STORED DATA:
-*-

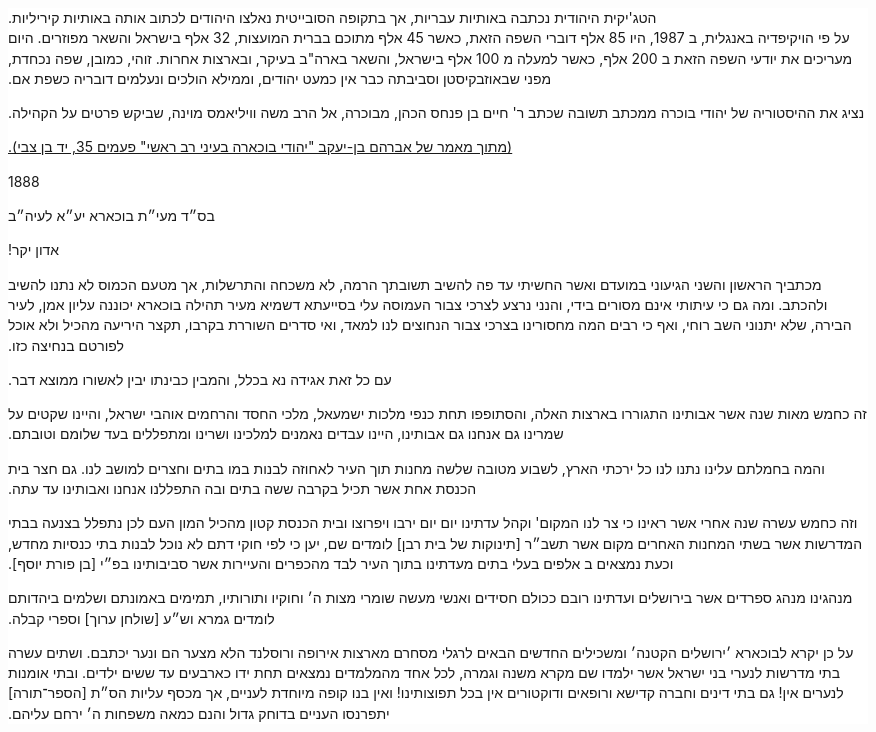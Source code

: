 <span dir="rtl">הטג'יקית היהודית נכתבה באותיות עבריות, אך בתקופה
הסובייטית נאלצו היהודים לכתוב אותה באותיות קיריליות.  
על פי הויקיפדיה באנגלית, ב 1987, היו 85 אלף דוברי השפה הזאת, כאשר 45 אלף
מתוכם בברית המועצות, 32 אלף בישראל והשאר מפוזרים. היום מעריכים את יודעי
השפה הזאת ב 200 אלף, כאשר למעלה מ 100 אלף בישראל, והשאר בארה"ב בעיקר,
ובארצות אחרות. זוהי, כמובן, שפה נכחדת, מפני שבאוזבקיסטן וסביבתה כבר אין
כמעט יהודים, וממילא הולכים ונעלמים דובריה כשפת אם.</span>

<span dir="rtl">נציג את ההיסטוריה של יהודי בוכרה ממכתב תשובה שכתב ר'
חיים בן פנחס הכהן, מבוכרה, אל הרב משה וויליאמס מוינה, שביקש פרטים על
הקהילה.</span>

<span dir="rtl"><u>(מתוך מאמר של אברהם בן-יעקב "יהודי בוכארה בעיני רב
ראשי" פעמים 35, יד בן צבי).</u></span>

<span dir="rtl">1888</span>

<span dir="rtl">בס״ד מעי״ת בוכארא יע״א לעיה״ב</span>

<span dir="rtl">אדון יקר!</span>

<span dir="rtl">מכתביך הראשון והשני הגיעוני במועדם ואשר החשיתי עד פה
להשיב תשובתך הרמה, לא משכחה והתרשלות, אך מטעם הכמוס לא נתנו להשיב
ולהכתב. ומה גם כי עיתותי אינם מסורים בידי, והנני נרצע לצרכי צבור העמוסה
עלי בסייעתא דשמיא מעיר תהילה בוכארא יכוננה עליון אמן, לעיר הבירה, שלא
יתנוני השב רוחי, ואף כי רבים המה מחסורינו בצרכי צבור הנחוצים לנו למאד,
ואי סדרים השוררת בקרבו, תקצר היריעה מהכיל ולא אוכל לפורטם בנחיצה
כזו.</span>

<span dir="rtl">עם כל זאת אגידה נא בכלל, והמבין כבינתו יבין לאשורו ממוצא
דבר.</span>

<span dir="rtl">זה כחמש מאות שנה אשר אבותינו התגוררו בארצות האלה,
והסתופפו תחת כנפי מלכות ישמעאל, מלכי החסד והרחמים אוהבי ישראל, והיינו
שקטים על שמרינו גם אנחנו גם אבותינו, היינו עבדים נאמנים למלכינו ושרינו
ומתפללים בעד שלומם וטובתם.</span>

<span dir="rtl">והמה בחמלתם עלינו נתנו לנו כל ירכתי הארץ, לשבוע מטובה
שלשה מחנות תוך העיר לאחוזה לבנות במו בתים וחצרים למושב לנו. גם חצר בית
הכנסת אחת אשר תכיל בקרבה ששה בתים ובה התפללנו אנחנו ואבותינו עד
עתה.</span>

<span dir="rtl">וזה כחמש עשרה שנה אחרי אשר ראינו כי צר לנו המקום' וקהל
עדתינו יום יום ירבו ויפרוצו ובית הכנסת קטון מהכיל המון העם לכן נתפלל
בצנעה בבתי המדרשות אשר בשתי המחנות האחרים מקום אשר תשב״ר \[תינוקות של
בית רבן\] לומדים שם, יען כי לפי חוקי דתם לא נוכל לבנות בתי כנסיות מחדש,
וכעת נמצאים ב אלפים בעלי בתים מעדתינו בתוך העיר לבד מהכפרים והעיירות אשר
סביבותינו בפ״י \[בן פורת יוסף\].</span>

<span dir="rtl">מנהגינו מנהג ספרדים אשר בירושלים ועדתינו רובם ככולם
חסידים ואנשי מעשה שומרי מצות ה׳ וחוקיו ותורותיו, תמימים באמונתם ושלמים
ביהדותם לומדים גמרא וש״ע \[שולחן ערוך\] וספרי קבלה.</span>

<span dir="rtl">על כן יקרא לבוכארא ׳ירושלים הקטנה׳ ומשכילים החדשים הבאים
לרגלי מסחרם מארצות אירופה ורוסלנד הלא מצער הם ונער יכתבם. ושתים עשרה בתי
מדרשות לנערי בני ישראל אשר ילמדו שם מקרא משנה וגמרה, לכל אחד מהמלמדים
נמצאים תחת ידו כארבעים עד ששים ילדים. ובתי אומנות לנערים אין! גם בתי
דינים וחברה קדישא ורופאים ודוקטורים אין בכל תפוצותינו! ואין בנו קופה
מיוחדת לעניים, אך מכסף עליות הס״ת \[הספר־תורה\] יתפרנסו העניים בדוחק
גדול והנם כמאה משפחות ה׳ ירחם עליהם.</span>

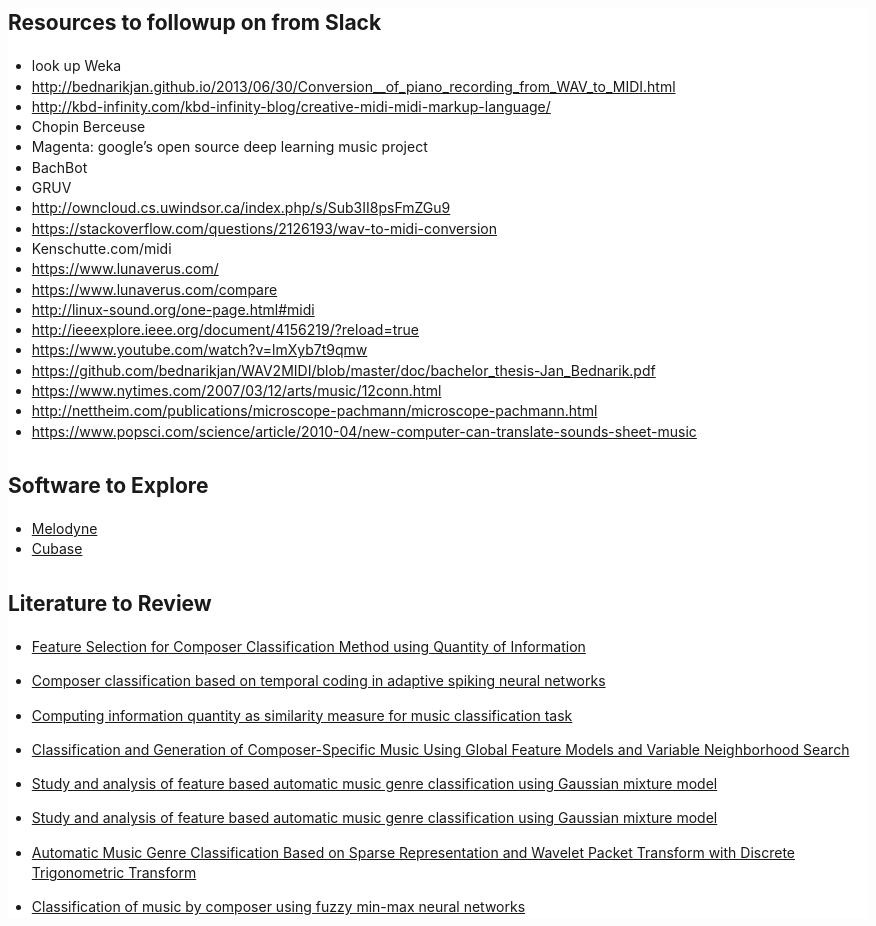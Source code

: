 ## Resources to followup on from Slack

- look up Weka
- http://bednarikjan.github.io/2013/06/30/Conversion__of_piano_recording_from_WAV_to_MIDI.html
- http://kbd-infinity.com/kbd-infinity-blog/creative-midi-midi-markup-language/
- Chopin Berceuse
- Magenta: google’s open source deep learning music project
- BachBot
- GRUV
- http://owncloud.cs.uwindsor.ca/index.php/s/Sub3II8psFmZGu9
- https://stackoverflow.com/questions/2126193/wav-to-midi-conversion
- Kenschutte.com/midi
- https://www.lunaverus.com/
- https://www.lunaverus.com/compare
- http://linux-sound.org/one-page.html#midi
- http://ieeexplore.ieee.org/document/4156219/?reload=true
- https://www.youtube.com/watch?v=lmXyb7t9qmw
- https://github.com/bednarikjan/WAV2MIDI/blob/master/doc/bachelor_thesis-Jan_Bednarik.pdf
- https://www.nytimes.com/2007/03/12/arts/music/12conn.html
- http://nettheim.com/publications/microscope-pachmann/microscope-pachmann.html
- https://www.popsci.com/science/article/2010-04/new-computer-can-translate-sounds-sheet-music

## Software to Explore

- [Melodyne](https://shop.celemony.com/cgi-bin/WebObjects/CelemonyShop)
- [Cubase](https://www.steinberg.net/en/shop/cubase.html)

## Literature to Review

- [Feature Selection for Composer Classification Method using Quantity of Information](https://ieeexplore-ieee-org.ledproxy2.uwindsor.ca/document/8426087)

- [Composer classification based on temporal coding in adaptive spiking neural networks](https://ieeexplore-ieee-org.ledproxy2.uwindsor.ca/document/7280816)

- [Computing information quantity as similarity measure for music classification task](https://ieeexplore-ieee-org.ledproxy2.uwindsor.ca/document/8090990)

- [Classification and Generation of Composer-Specific Music Using Global Feature Models and Variable Neighborhood Search](https://ieeexplore-ieee-org.ledproxy2.uwindsor.ca/document/7258427)

- [Study and analysis of feature based automatic music genre classification using Gaussian mixture model](https://ieeexplore-ieee-org.ledproxy2.uwindsor.ca/document/8365395)

- [Study and analysis of feature based automatic music genre classification using Gaussian mixture model](https://ieeexplore-ieee-org.ledproxy2.uwindsor.ca/document/8365395)

- [Automatic Music Genre Classification Based on Sparse Representation and Wavelet Packet Transform with Discrete Trigonometric Transform](https://ieeexplore-ieee-org.ledproxy2.uwindsor.ca/document/8008658)

- [Classification of music by composer using fuzzy min-max neural networks](https://ieeexplore-ieee-org.ledproxy2.uwindsor.ca/document/8356375)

-*-

PROBLEM STATEMENT: Exact copy, no pictures. Write out the lines in the entries above, starting with the line with "עדתינו יום יום" and going on through the line with "- http://linux-sound.org/one-page.html#midi", keeping both.

PROBLEM SOLUTION:
עדתינו יום יום ירבו ויפרוצו ובית הכנסת קטון מהכיל המון העם לכן נתפלל
בצנעה בבתי המדרשות אשר בשתי המחנות האחרים מקום אשר תשב״ר \[תינוקות של
בית רבן\] לומדים שם, יען כי לפי חוקי דתם לא נוכל לבנות בתי כנסיות מחדש,
וכעת נמצאים ב אלפים בעלי בתים מעדתינו בתוך העיר לבד מהכפרים והעיירות אשר
סביבותינו בפ״י \[בן פורת יוסף\].</span>

<span dir="rtl">מנהגינו מנהג ספרדים אשר בירושלים ועדתינו רובם ככולם
חסידים ואנשי מעשה שומרי מצות ה׳ וחוקיו ותורותיו, תמימים באמונתם ושלמים
ביהדותם לומדים גמרא וש״ע \[שולחן ערוך\] וספרי קבלה.</span>

<span dir="rtl">על כן יקרא לבוכארא ׳ירושלים הקטנה׳ ומשכילים החדשים הבאים
לרגלי מסחרם מארצות אירופה ורוסלנד הלא מצער הם ונער יכתבם. ושתים עשרה בתי
מדרשות לנערי בני ישראל אשר ילמדו שם מקרא משנה וגמרה, לכל אחד מהמלמדים
נמצאים תחת ידו כארבעים עד ששים ילדים. ובתי אומנות לנערים אין! גם בתי
דינים וחברה קדישא ורופאים ודוקטורים אין בכל תפוצותינו! ואין בנו קופה
מיוחדת לעניים, אך מכסף עליות הס״ת \[הספר־תורה\] יתפרנסו העניים בדוחק
גדול והנם כמאה משפחות ה׳ ירחם עליהם.</span>

Source code

: ## Resources to followup on from Slack

- look up Weka
- http://bednarikjan.github.io/2013/06/30/Conversion__of_piano_recording_from_WAV_to_MIDI.html
- http://kbd-infinity.com/kbd-infinity-blog/creative-midi-midi-markup-language/
- Chopin Berceuse
- Magenta: google’s open source deep learning music project
- BachBot
- GRUV
- http://owncloud.cs.uwindsor.ca/index.php/s/Sub3II8psFmZGu9
- https://stackoverflow.com/questions/2126193/wav-to-midi-conversion
- Kenschutte.com/midi
- https://www.lunaverus.com/
- https://www.lunaverus.com/compare
- http://linux-sound.org/one-page.html#midi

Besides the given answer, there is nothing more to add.